=== What the task requires ===
For this exercise, reproduce the entries below exactly, but only from the line containing "### Tipos de Relatório" through the line containing "4. **Vídeos** - Gravações dos testes", both included.

=== Input records ===

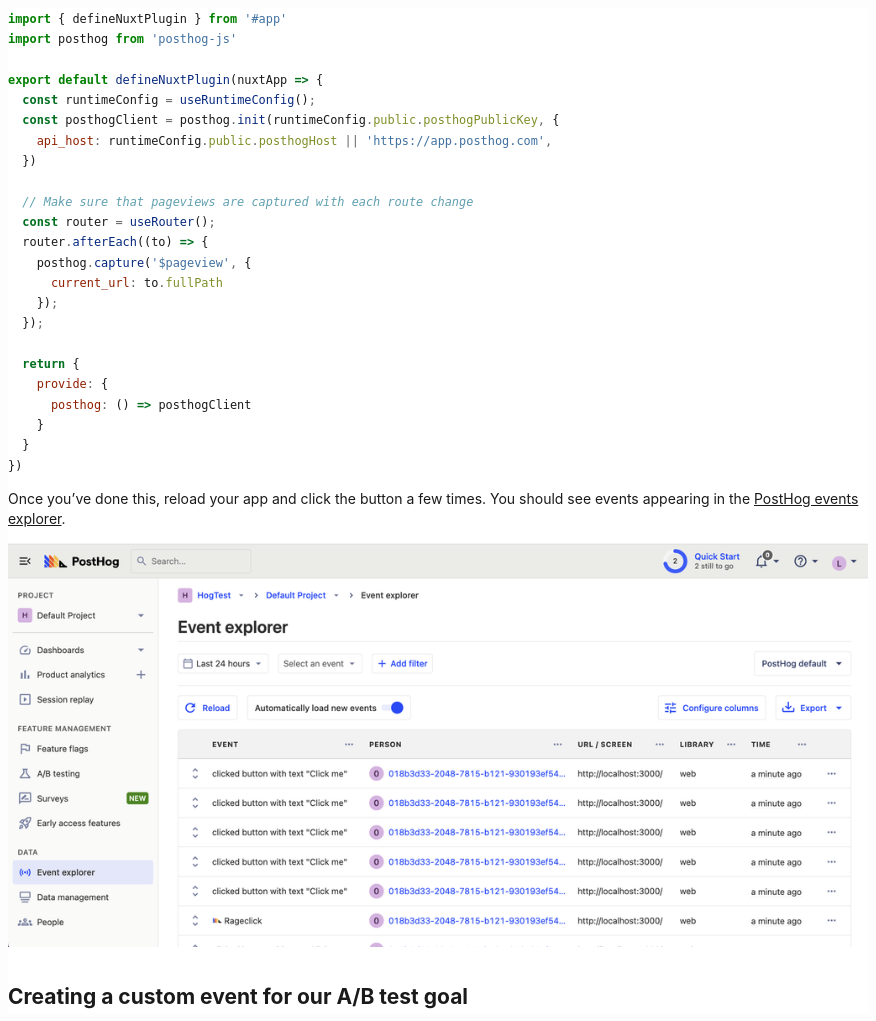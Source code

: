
 ```js file=plugins/posthog.client.js
import { defineNuxtPlugin } from '#app'
import posthog from 'posthog-js'

export default defineNuxtPlugin(nuxtApp => {
  const runtimeConfig = useRuntimeConfig();
  const posthogClient = posthog.init(runtimeConfig.public.posthogPublicKey, {
    api_host: runtimeConfig.public.posthogHost || 'https://app.posthog.com',
  })

  // Make sure that pageviews are captured with each route change
  const router = useRouter();
  router.afterEach((to) => {
    posthog.capture('$pageview', {
      current_url: to.fullPath
    });
  });
  
  return {
    provide: {
      posthog: () => posthogClient
    }
  }
})
```

Once you’ve done this, reload your app and click the button a few times. You should see events appearing in the [PostHog events explorer](https://app.posthog.com/events).

![Events](../images/tutorials/nuxtjs-ab-tests/events.png)

## Creating a custom event for our A/B test goal
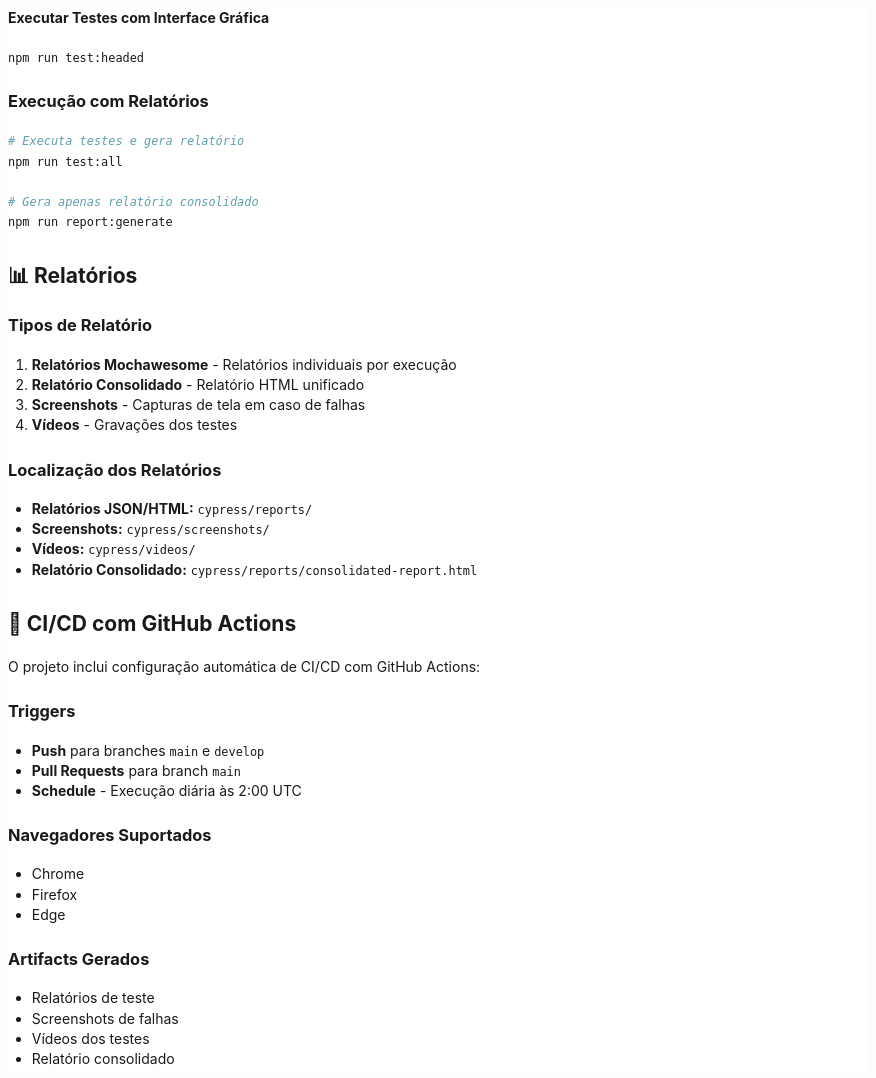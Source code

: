 #### Executar Testes com Interface Gráfica
```bash
npm run test:headed
```

### Execução com Relatórios

```bash
# Executa testes e gera relatório
npm run test:all

# Gera apenas relatório consolidado
npm run report:generate
```

## 📊 Relatórios

### Tipos de Relatório

1. **Relatórios Mochawesome** - Relatórios individuais por execução
2. **Relatório Consolidado** - Relatório HTML unificado
3. **Screenshots** - Capturas de tela em caso de falhas
4. **Vídeos** - Gravações dos testes

### Localização dos Relatórios

- **Relatórios JSON/HTML:** `cypress/reports/`
- **Screenshots:** `cypress/screenshots/`
- **Vídeos:** `cypress/videos/`
- **Relatório Consolidado:** `cypress/reports/consolidated-report.html`

## 🔄 CI/CD com GitHub Actions

O projeto inclui configuração automática de CI/CD com GitHub Actions:

### Triggers
- **Push** para branches `main` e `develop`
- **Pull Requests** para branch `main`
- **Schedule** - Execução diária às 2:00 UTC

### Navegadores Suportados
- Chrome
- Firefox
- Edge

### Artifacts Gerados
- Relatórios de teste
- Screenshots de falhas
- Vídeos dos testes
- Relatório consolidado
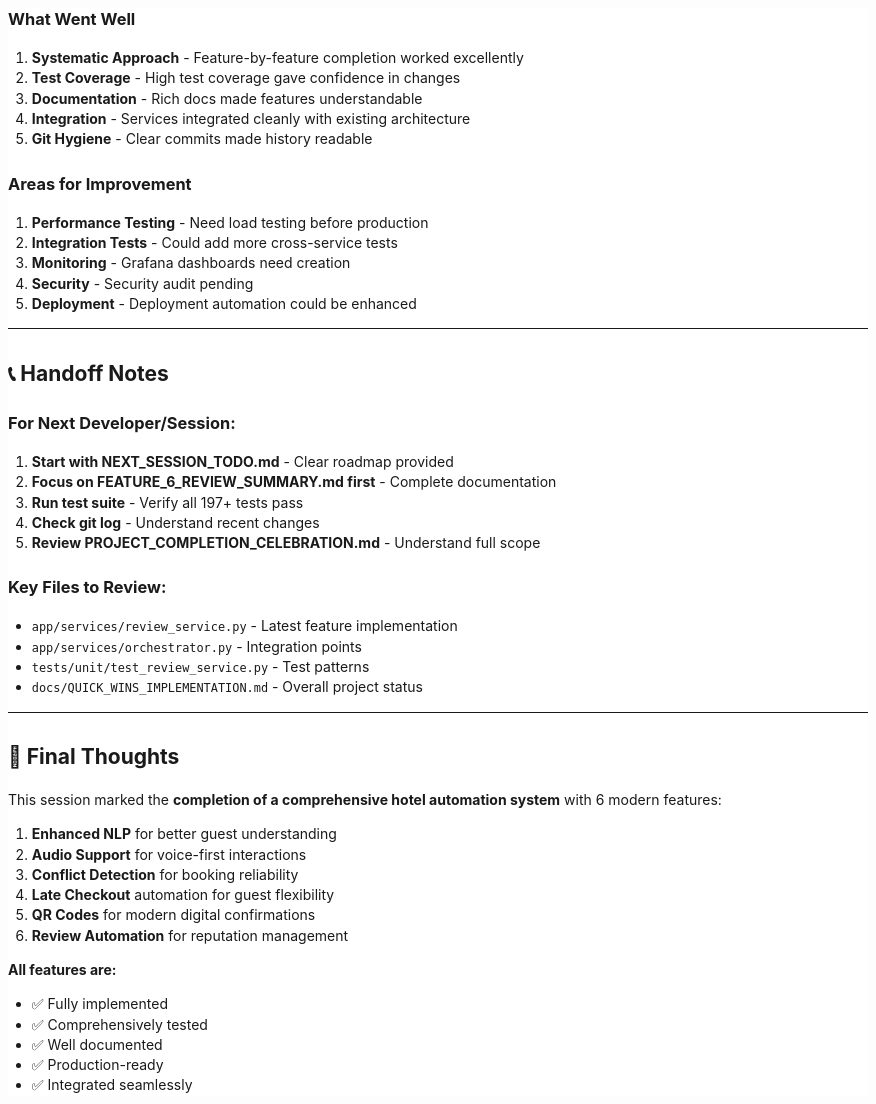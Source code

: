 ### What Went Well
1. **Systematic Approach** - Feature-by-feature completion worked excellently
2. **Test Coverage** - High test coverage gave confidence in changes
3. **Documentation** - Rich docs made features understandable
4. **Integration** - Services integrated cleanly with existing architecture
5. **Git Hygiene** - Clear commits made history readable

### Areas for Improvement
1. **Performance Testing** - Need load testing before production
2. **Integration Tests** - Could add more cross-service tests
3. **Monitoring** - Grafana dashboards need creation
4. **Security** - Security audit pending
5. **Deployment** - Deployment automation could be enhanced

---

## 📞 Handoff Notes

### For Next Developer/Session:
1. **Start with NEXT_SESSION_TODO.md** - Clear roadmap provided
2. **Focus on FEATURE_6_REVIEW_SUMMARY.md first** - Complete documentation
3. **Run test suite** - Verify all 197+ tests pass
4. **Check git log** - Understand recent changes
5. **Review PROJECT_COMPLETION_CELEBRATION.md** - Understand full scope

### Key Files to Review:
- `app/services/review_service.py` - Latest feature implementation
- `app/services/orchestrator.py` - Integration points
- `tests/unit/test_review_service.py` - Test patterns
- `docs/QUICK_WINS_IMPLEMENTATION.md` - Overall project status

---

## 🎉 Final Thoughts

This session marked the **completion of a comprehensive hotel automation system** with 6 modern features:

1. **Enhanced NLP** for better guest understanding
2. **Audio Support** for voice-first interactions
3. **Conflict Detection** for booking reliability
4. **Late Checkout** automation for guest flexibility
5. **QR Codes** for modern digital confirmations
6. **Review Automation** for reputation management

**All features are:**
- ✅ Fully implemented
- ✅ Comprehensively tested
- ✅ Well documented
- ✅ Production-ready
- ✅ Integrated seamlessly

=== Written solution ===
### Tipos de Relatório

1. **Relatórios Mochawesome** - Relatórios individuais por execução
2. **Relatório Consolidado** - Relatório HTML unificado
3. **Screenshots** - Capturas de tela em caso de falhas
4. **Vídeos** - Gravações dos testes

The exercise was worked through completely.